> **What you need to do**
Whenever the string "needs" turns up in a line of the data below, copy that line.

---- Record extracts

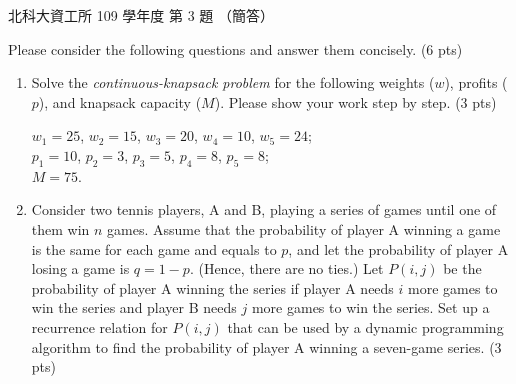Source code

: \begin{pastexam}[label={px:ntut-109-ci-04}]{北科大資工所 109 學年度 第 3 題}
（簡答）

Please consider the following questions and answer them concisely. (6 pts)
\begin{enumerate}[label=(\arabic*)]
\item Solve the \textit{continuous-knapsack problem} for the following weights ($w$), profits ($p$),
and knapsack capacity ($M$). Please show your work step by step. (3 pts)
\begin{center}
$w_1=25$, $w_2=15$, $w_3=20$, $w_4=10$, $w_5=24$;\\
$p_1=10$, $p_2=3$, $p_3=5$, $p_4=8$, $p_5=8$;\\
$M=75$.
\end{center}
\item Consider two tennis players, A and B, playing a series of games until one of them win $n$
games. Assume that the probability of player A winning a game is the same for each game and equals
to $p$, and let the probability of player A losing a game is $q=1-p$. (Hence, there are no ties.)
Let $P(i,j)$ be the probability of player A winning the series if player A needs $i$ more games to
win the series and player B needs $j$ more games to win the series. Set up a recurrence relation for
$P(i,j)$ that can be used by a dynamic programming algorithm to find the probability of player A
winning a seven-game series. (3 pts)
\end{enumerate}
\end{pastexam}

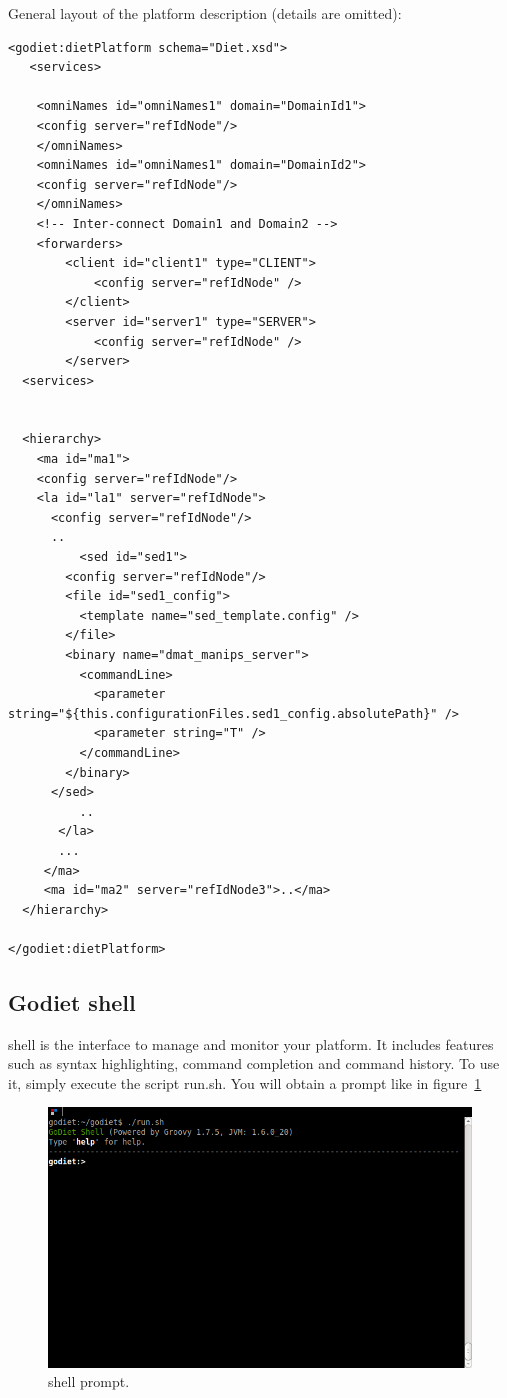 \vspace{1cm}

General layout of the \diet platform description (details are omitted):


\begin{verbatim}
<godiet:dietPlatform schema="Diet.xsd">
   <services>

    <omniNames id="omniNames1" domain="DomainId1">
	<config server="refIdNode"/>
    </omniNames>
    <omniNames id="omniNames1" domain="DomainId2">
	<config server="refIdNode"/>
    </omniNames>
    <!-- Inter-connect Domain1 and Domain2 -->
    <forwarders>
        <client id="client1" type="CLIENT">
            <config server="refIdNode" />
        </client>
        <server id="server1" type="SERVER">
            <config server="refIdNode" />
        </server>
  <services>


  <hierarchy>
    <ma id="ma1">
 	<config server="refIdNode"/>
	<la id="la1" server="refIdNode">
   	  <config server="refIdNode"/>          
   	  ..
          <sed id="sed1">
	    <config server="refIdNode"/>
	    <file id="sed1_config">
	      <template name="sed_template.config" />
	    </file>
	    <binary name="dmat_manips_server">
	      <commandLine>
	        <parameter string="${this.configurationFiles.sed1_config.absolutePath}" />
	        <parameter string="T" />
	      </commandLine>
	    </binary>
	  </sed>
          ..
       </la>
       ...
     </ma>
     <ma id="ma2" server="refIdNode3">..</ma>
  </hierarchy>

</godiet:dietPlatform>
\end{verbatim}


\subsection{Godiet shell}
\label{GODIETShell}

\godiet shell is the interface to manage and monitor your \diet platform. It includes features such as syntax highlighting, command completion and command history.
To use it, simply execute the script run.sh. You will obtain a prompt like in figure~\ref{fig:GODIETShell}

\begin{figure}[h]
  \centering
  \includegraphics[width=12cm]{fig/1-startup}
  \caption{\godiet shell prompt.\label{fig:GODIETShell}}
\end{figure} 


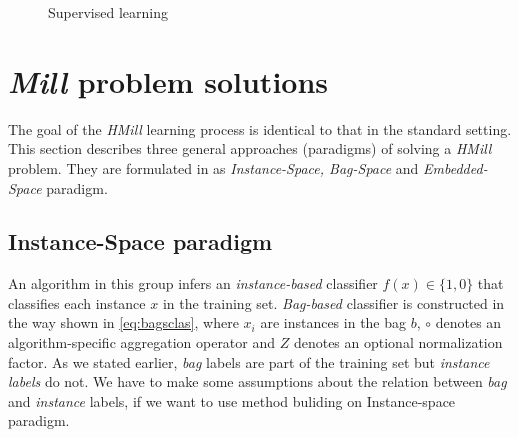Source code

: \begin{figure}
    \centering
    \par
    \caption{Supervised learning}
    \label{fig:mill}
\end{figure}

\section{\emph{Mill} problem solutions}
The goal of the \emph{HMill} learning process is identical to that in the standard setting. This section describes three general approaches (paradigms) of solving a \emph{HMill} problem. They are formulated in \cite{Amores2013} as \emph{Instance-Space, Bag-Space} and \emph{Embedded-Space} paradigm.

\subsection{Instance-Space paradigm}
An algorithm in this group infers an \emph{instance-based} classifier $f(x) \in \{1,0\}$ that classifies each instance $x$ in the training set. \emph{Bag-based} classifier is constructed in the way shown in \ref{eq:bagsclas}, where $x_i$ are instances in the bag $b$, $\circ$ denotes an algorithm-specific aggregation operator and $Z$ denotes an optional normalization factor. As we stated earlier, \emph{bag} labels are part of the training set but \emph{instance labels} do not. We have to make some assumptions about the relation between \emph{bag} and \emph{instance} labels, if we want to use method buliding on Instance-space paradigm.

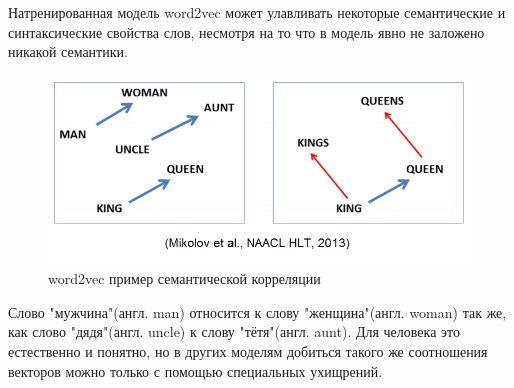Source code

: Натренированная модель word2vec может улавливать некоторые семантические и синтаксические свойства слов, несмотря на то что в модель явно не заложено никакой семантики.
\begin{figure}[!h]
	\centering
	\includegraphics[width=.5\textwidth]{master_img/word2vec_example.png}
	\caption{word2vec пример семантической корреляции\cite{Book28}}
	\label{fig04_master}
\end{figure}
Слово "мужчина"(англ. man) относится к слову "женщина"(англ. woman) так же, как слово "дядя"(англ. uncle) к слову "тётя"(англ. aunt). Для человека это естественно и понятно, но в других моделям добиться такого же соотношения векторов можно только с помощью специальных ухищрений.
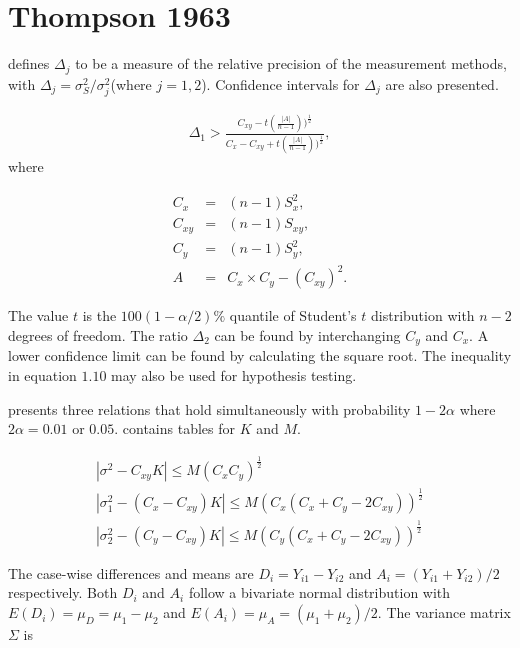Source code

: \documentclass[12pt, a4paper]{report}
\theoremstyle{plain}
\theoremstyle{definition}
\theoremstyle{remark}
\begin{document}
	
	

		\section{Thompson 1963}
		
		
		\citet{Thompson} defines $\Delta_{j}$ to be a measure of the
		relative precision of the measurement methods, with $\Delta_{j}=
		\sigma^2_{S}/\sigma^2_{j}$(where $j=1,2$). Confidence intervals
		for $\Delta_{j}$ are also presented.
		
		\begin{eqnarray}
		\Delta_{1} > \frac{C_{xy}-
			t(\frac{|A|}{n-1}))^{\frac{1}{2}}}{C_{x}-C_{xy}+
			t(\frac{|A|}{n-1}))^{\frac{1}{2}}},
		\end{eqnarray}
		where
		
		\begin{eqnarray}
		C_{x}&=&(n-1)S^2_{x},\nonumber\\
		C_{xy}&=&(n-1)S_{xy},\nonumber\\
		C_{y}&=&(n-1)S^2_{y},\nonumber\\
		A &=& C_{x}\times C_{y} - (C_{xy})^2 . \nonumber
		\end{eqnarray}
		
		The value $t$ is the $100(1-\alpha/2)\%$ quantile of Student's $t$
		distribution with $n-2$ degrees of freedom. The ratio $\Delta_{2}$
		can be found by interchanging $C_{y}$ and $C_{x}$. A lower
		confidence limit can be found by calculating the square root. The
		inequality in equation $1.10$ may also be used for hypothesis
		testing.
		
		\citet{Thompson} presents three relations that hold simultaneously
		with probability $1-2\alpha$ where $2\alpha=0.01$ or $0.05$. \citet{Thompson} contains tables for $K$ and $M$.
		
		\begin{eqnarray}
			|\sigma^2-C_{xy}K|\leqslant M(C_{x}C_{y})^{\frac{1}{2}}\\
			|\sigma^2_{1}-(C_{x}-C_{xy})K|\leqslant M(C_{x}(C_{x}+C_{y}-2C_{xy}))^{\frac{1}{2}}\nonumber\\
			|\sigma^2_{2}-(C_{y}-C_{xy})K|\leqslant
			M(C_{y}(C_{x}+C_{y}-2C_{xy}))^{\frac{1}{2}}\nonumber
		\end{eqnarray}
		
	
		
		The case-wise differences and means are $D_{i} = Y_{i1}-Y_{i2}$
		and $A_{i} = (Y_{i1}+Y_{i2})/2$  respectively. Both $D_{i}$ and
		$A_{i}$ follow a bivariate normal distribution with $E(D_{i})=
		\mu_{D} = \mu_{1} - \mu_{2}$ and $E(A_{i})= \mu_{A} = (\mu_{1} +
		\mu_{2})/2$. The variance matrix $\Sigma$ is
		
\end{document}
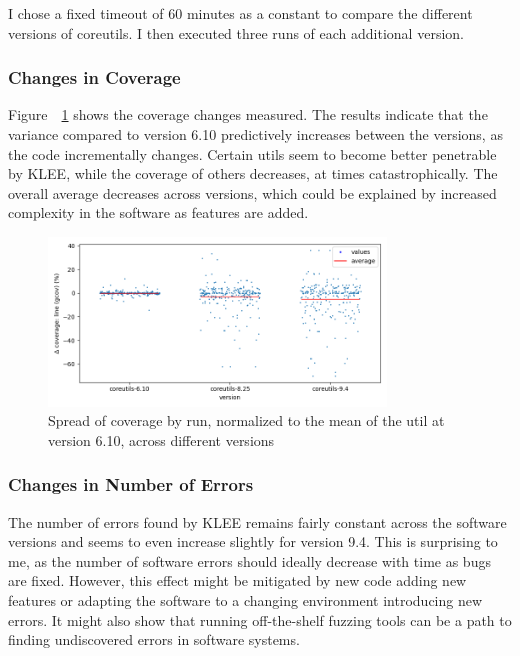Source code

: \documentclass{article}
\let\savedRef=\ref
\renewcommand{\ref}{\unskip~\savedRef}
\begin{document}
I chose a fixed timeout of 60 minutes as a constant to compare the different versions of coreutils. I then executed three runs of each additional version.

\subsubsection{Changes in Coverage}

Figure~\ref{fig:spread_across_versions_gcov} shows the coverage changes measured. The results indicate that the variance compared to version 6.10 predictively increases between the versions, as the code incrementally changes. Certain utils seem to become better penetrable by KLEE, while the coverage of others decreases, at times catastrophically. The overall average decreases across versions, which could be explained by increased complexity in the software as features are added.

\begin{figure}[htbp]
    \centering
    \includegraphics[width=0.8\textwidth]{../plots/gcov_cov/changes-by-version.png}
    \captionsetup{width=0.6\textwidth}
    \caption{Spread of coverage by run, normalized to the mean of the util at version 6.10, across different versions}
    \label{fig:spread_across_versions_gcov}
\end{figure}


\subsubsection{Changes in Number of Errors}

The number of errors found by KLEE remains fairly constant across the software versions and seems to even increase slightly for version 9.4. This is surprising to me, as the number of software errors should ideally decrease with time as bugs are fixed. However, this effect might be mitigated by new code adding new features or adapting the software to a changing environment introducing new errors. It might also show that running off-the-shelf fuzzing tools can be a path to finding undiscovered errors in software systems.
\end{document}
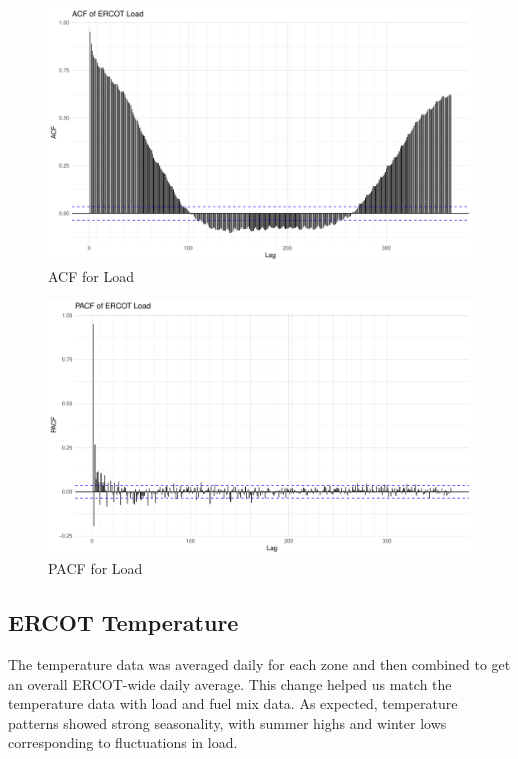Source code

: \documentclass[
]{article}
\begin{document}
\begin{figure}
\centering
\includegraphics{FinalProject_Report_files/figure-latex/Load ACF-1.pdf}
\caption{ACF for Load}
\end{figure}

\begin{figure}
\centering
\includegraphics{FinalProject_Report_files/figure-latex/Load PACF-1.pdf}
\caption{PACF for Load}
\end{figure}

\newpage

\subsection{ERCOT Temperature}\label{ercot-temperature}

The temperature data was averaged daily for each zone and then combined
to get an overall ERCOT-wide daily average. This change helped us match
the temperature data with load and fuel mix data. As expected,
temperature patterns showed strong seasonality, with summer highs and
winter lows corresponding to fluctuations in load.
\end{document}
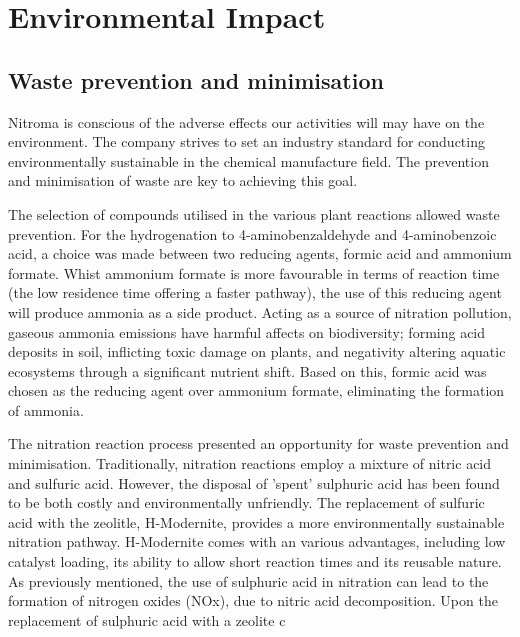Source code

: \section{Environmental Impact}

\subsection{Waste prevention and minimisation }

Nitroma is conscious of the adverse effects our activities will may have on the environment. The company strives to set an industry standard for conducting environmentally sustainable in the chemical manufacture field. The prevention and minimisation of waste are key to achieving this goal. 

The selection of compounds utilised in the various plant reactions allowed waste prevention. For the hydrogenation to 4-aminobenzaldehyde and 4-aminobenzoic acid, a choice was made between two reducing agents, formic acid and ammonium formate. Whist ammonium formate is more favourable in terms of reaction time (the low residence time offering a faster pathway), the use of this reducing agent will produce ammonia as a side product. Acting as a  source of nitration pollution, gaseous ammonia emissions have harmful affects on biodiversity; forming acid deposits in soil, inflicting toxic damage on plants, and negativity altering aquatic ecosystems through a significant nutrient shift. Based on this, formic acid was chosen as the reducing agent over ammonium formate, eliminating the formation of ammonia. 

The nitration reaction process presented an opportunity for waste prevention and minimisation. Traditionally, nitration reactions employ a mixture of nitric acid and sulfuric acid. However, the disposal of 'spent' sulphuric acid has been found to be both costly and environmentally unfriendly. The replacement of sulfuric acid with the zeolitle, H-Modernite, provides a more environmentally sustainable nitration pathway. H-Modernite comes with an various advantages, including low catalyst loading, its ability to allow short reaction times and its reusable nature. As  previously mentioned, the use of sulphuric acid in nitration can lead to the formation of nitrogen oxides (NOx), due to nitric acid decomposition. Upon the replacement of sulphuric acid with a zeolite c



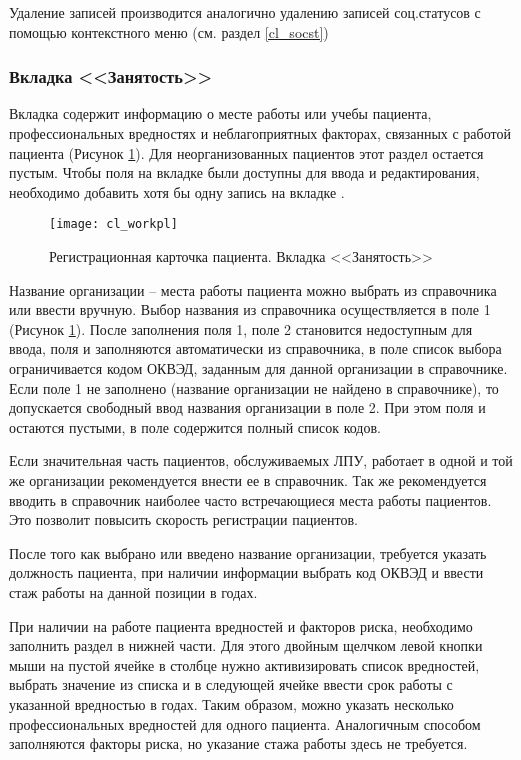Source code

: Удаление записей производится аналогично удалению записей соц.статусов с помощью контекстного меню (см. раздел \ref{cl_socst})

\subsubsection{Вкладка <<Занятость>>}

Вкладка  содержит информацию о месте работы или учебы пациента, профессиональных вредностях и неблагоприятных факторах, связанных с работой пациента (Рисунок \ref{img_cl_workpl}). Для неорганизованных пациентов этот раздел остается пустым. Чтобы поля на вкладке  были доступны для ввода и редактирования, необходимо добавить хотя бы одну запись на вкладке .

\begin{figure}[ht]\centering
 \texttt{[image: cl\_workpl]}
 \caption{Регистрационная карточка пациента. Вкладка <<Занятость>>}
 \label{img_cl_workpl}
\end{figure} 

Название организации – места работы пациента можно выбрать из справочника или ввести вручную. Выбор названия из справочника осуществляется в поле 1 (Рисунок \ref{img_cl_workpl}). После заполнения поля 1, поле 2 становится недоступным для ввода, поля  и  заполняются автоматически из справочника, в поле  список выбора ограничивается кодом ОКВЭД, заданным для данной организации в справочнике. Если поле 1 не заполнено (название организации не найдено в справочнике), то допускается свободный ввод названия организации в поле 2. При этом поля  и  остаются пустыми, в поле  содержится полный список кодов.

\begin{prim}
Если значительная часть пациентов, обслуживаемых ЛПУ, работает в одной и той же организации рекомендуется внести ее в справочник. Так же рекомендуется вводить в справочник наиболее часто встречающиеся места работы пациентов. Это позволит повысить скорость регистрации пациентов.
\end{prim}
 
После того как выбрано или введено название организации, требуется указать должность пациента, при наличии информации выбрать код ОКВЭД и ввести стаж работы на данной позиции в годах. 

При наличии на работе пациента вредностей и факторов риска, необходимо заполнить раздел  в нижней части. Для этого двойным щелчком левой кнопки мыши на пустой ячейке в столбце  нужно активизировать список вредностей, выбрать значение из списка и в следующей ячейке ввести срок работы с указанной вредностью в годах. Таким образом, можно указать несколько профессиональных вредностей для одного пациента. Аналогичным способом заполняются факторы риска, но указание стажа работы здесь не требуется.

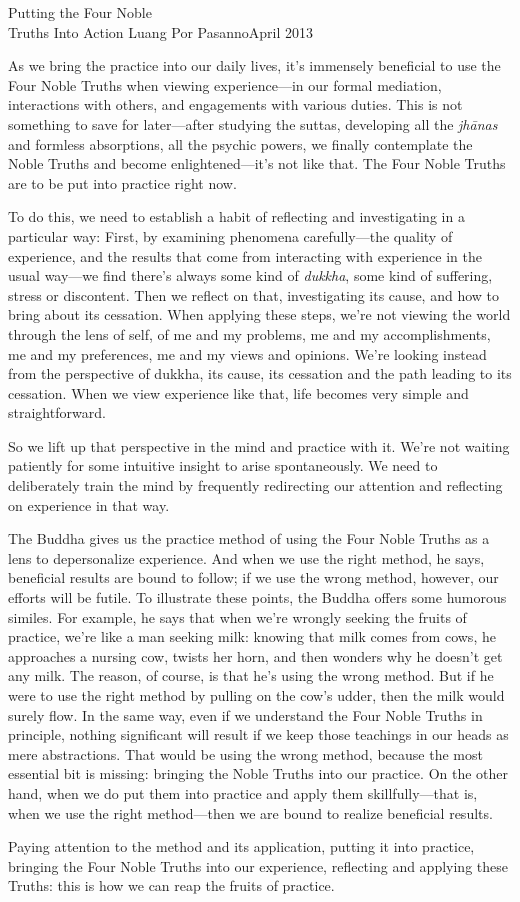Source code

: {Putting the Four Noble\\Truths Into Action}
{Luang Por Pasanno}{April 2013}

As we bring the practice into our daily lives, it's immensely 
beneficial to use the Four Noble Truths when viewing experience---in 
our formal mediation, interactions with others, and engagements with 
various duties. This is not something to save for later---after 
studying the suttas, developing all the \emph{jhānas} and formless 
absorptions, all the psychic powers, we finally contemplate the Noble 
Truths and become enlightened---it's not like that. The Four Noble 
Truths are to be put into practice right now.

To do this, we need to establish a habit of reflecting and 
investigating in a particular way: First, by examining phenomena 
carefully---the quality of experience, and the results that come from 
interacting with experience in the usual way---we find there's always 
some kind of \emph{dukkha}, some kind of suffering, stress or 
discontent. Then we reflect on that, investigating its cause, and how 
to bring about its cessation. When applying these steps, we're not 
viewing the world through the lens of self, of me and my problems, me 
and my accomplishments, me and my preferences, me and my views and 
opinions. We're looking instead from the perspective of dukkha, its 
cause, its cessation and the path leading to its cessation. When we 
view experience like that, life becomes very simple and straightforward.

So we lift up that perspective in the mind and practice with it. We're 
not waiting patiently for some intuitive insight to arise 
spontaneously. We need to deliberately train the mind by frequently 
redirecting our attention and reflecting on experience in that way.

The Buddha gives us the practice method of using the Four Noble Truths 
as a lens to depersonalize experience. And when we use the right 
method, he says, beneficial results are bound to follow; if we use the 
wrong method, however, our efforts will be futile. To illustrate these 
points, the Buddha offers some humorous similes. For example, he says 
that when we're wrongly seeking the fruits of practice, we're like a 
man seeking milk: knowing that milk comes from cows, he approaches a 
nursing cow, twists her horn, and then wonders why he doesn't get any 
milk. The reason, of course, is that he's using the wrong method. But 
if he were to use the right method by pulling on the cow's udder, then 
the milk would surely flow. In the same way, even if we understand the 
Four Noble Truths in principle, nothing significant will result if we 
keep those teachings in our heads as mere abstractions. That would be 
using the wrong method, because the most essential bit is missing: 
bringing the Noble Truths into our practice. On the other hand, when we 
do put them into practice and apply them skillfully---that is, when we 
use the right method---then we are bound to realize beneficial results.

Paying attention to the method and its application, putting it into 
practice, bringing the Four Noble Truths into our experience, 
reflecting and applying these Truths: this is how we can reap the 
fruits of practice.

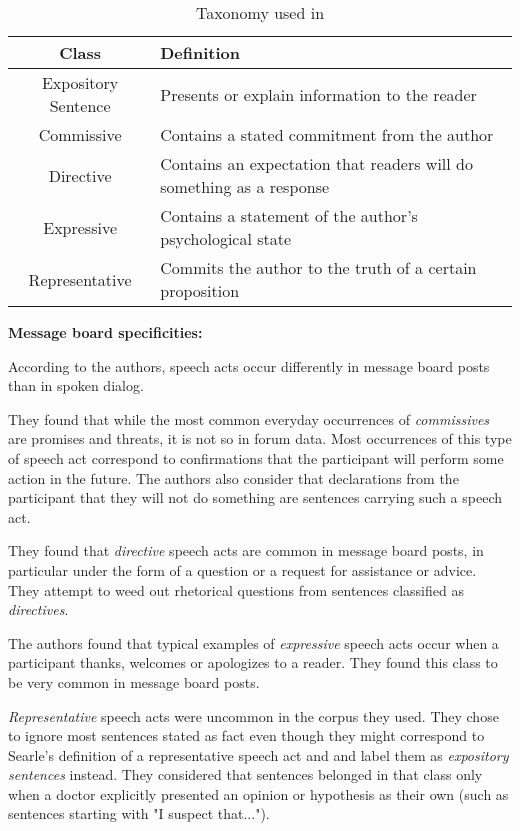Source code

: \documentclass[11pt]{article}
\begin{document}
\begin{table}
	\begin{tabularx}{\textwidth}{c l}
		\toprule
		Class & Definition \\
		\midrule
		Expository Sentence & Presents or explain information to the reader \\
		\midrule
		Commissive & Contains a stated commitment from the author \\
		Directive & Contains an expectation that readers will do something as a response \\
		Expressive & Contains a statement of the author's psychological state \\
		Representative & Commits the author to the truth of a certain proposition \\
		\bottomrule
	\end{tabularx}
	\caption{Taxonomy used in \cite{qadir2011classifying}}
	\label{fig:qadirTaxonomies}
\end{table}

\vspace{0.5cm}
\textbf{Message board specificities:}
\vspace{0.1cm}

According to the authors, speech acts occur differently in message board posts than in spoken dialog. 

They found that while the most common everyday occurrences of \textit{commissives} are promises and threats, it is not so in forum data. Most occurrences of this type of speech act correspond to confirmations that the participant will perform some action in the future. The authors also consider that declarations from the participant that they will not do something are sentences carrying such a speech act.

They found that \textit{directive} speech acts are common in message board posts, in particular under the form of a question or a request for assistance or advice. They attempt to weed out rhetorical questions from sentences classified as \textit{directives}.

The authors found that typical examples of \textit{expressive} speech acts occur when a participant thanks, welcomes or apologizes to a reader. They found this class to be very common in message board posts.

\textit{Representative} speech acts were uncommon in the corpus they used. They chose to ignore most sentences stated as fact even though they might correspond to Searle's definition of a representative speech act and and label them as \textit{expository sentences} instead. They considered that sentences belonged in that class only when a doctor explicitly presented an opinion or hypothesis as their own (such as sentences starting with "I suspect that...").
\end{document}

--------

> **Reply to the exercise**
Let $P(i,j)$ be the probability of player A winning the series if player A needs $i$ more games to
win the series and player B needs $j$ more games to win the series. Set up a recurrence relation for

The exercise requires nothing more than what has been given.